『太陽の季節』は、石原慎太郎の短編小説。裕福な家庭に育った若者の無軌道な生活を通して、感情を物質化する新世代を描いた作品で石原の出世作。ストーリーが倫理性に欠けることで、発表されるや文壇のみならず一般社会にも賞賛と非難を巻き起こした。
ストーリーは石原慎太郎の弟・石原裕次郎が、ある仲間の噂話として慎太郎に聞かせた話が題材になっているという。また、文芸誌に発表した処女作『灰色の教室』にも、本作の題材になった話が1エピソードとして収録されている。

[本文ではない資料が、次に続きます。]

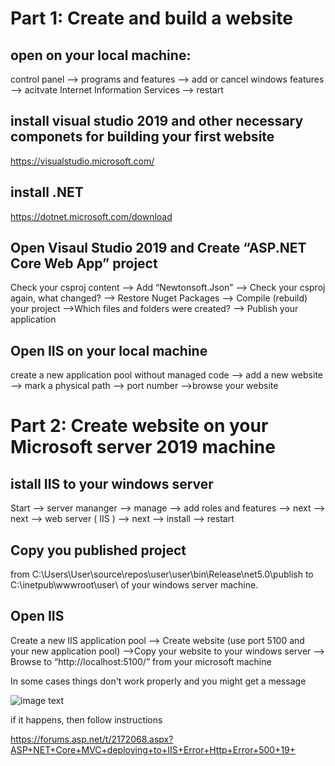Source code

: # <h1>Part 1: Create and build a website</h1>
## open on your local machine:

control panel --> programs and features --> add or cancel windows features --> acitvate Internet Information Services --> restart

## install visual studio 2019 and other necessary componets for building your first website

https://visualstudio.microsoft.com/

## install .NET

https://dotnet.microsoft.com/download

## Open Visaul Studio 2019 and Create “ASP.NET Core Web App” project

Check your csproj content --> Add “Newtonsoft.Json” --> Check your csproj again, what changed? --> Restore Nuget Packages --> Compile (rebuild) your project
-->Which files and folders were created? --> Publish your application

## Open IIS on your local machine

create a new application pool without managed code --> add a new website --> mark a physical path --> port number -->browse your website

# Part 2: Create website on your Microsoft server 2019 machine 

## istall IIS to your windows server

Start --> server mananger --> manage --> add roles and features --> next --> next --> web server ( IIS ) --> next --> install --> restart

## Copy you published project 

from C:\Users\User\source\repos\user\user\bin\Release\net5.0\publish to C:\inetpub\wwwroot\user\ of your windows server machine.

## Open IIS

Create a new IIS application pool --> Create website (use port 5100 and your new application pool) -->Copy your website to your windows server --> Browse to “http://localhost:5100/” from your microsoft machine

In some cases things don't work properly and you might get a message


![image text](http://i.stack.imgur.com/vUhK3.png)


if it happens, then follow instructions 

https://forums.asp.net/t/2172068.aspx?ASP+NET+Core+MVC+deploying+to+IIS+Error+Http+Error+500+19+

雑誌掲載時、題名の横に、「健康な無恥と無倫理の季節! 眞の戦後派青年像は生れた」というキャッチコピーが付され、単行本が刊行されると芥川賞受賞も相まり、ベストセラーとなった。この時代は神武景気といわれる好景気で、1956年(昭和31年)度の「経済白書」には、「もはや戦後ではない」という文言が記された。単行本・文庫本を合わせた現在までの発行部数は100万部を越える。
『太陽の季節』は、1956年(昭和31年)の日活映画。
ストーリーは原作にほぼ忠実。原作者の弟である石原裕次郎のデビュー作(脇役)。もともとは原作に登場する文化風俗などを兄に代わって説明するような立場で関わっていたが、役者の数が足りなくなったため急遽出演することになった。この映画は、長門裕之と南田洋子が結婚するきっかけともなった。